TASK DIRECTIONS
Among the entries that follow, find every line with the word "Artemisia" and copy it.

_ _ _ _

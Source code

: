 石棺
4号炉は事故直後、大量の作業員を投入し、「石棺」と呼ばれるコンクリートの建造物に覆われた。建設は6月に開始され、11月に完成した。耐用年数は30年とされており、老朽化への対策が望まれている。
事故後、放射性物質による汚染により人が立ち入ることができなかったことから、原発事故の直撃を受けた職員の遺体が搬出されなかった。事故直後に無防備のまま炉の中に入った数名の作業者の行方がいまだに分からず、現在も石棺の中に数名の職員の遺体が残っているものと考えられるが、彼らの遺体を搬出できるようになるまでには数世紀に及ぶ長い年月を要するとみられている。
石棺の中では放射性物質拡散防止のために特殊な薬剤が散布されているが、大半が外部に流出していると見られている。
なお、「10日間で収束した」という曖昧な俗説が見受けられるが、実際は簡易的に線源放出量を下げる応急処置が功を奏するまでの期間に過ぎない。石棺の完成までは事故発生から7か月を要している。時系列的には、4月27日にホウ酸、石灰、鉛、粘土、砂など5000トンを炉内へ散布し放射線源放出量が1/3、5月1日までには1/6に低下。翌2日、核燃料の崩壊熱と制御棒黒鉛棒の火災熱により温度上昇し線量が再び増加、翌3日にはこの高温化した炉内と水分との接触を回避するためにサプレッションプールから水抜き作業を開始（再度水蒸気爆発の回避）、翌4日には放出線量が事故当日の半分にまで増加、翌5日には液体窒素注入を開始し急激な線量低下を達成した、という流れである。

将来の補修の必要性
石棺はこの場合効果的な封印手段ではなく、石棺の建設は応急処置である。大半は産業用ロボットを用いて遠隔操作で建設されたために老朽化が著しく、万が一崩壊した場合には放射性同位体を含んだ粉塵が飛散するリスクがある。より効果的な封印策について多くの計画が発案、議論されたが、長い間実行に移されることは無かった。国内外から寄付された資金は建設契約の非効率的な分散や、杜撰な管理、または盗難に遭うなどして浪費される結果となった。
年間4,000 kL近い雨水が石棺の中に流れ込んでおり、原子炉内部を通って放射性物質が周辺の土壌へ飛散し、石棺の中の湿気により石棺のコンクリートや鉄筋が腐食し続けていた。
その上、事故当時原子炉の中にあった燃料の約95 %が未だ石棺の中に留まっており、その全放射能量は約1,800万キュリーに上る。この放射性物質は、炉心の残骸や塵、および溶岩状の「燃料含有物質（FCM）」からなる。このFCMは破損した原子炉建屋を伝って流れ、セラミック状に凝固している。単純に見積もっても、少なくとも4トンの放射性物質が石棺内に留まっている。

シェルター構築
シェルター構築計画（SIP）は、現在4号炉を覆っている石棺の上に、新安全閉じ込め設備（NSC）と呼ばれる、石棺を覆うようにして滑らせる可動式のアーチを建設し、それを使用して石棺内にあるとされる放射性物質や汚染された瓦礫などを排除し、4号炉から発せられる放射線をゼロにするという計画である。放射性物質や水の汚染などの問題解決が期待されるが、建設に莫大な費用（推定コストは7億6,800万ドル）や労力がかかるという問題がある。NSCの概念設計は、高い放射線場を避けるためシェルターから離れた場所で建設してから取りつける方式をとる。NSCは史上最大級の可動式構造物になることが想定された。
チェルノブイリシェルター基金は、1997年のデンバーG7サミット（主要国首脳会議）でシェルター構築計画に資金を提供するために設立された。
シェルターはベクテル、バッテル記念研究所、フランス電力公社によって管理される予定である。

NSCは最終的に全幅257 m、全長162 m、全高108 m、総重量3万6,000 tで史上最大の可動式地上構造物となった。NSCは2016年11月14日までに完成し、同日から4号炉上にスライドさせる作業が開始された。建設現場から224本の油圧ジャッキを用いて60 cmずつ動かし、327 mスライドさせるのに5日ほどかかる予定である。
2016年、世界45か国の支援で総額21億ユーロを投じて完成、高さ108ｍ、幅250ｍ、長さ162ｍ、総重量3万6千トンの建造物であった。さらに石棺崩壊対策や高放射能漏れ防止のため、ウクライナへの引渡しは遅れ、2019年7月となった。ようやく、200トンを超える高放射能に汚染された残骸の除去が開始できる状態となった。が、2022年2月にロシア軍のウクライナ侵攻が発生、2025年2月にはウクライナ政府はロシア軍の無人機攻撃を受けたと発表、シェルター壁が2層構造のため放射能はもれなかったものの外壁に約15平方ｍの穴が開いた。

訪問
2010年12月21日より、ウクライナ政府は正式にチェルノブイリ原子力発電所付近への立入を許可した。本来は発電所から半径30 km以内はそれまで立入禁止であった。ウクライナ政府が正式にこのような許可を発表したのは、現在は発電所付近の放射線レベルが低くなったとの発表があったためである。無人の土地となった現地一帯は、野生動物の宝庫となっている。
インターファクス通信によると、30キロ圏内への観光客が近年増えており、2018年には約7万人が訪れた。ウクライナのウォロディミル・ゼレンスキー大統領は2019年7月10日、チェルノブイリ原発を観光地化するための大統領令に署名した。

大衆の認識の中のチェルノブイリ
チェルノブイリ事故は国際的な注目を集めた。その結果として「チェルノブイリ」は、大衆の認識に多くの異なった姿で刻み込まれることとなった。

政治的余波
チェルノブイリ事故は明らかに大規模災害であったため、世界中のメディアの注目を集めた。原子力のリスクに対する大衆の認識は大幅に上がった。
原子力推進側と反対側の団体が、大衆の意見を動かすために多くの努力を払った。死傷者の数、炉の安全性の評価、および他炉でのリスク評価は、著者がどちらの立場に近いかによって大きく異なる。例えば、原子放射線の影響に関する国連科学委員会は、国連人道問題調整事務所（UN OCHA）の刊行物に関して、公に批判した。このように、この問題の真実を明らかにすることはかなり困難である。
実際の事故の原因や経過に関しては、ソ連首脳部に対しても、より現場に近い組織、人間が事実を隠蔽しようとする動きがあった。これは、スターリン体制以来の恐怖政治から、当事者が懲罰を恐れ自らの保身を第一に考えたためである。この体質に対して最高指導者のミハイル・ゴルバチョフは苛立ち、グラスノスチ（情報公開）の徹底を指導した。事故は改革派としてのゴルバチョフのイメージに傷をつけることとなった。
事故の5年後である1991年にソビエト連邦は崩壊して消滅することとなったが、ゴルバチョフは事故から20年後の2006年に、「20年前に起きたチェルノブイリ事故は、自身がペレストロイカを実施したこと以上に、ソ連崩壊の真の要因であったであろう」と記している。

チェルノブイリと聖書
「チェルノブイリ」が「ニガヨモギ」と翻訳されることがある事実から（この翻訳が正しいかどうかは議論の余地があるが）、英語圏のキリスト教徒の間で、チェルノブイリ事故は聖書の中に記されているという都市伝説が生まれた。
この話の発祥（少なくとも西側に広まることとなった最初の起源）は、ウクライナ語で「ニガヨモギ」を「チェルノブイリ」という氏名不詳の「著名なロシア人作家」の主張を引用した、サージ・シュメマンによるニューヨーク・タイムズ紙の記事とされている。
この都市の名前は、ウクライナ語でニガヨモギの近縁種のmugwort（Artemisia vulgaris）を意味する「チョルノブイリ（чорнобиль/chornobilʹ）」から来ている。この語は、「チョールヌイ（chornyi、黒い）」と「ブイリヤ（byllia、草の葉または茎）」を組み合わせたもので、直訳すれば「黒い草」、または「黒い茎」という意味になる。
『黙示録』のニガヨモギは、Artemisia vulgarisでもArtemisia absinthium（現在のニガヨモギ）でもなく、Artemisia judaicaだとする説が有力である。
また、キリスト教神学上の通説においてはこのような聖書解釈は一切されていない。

_ _ _ _

TASK RESPONSE
この都市の名前は、ウクライナ語でニガヨモギの近縁種のmugwort（Artemisia vulgaris）を意味する「チョルノブイリ（чорнобиль/chornobilʹ）」から来ている。この語は、「チョールヌイ（chornyi、黒い）」と「ブイリヤ（byllia、草の葉または茎）」を組み合わせたもので、直訳すれば「黒い草」、または「黒い茎」という意味になる。
『黙示録』のニガヨモギは、Artemisia vulgarisでもArtemisia absinthium（現在のニガヨモギ）でもなく、Artemisia judaicaだとする説が有力である。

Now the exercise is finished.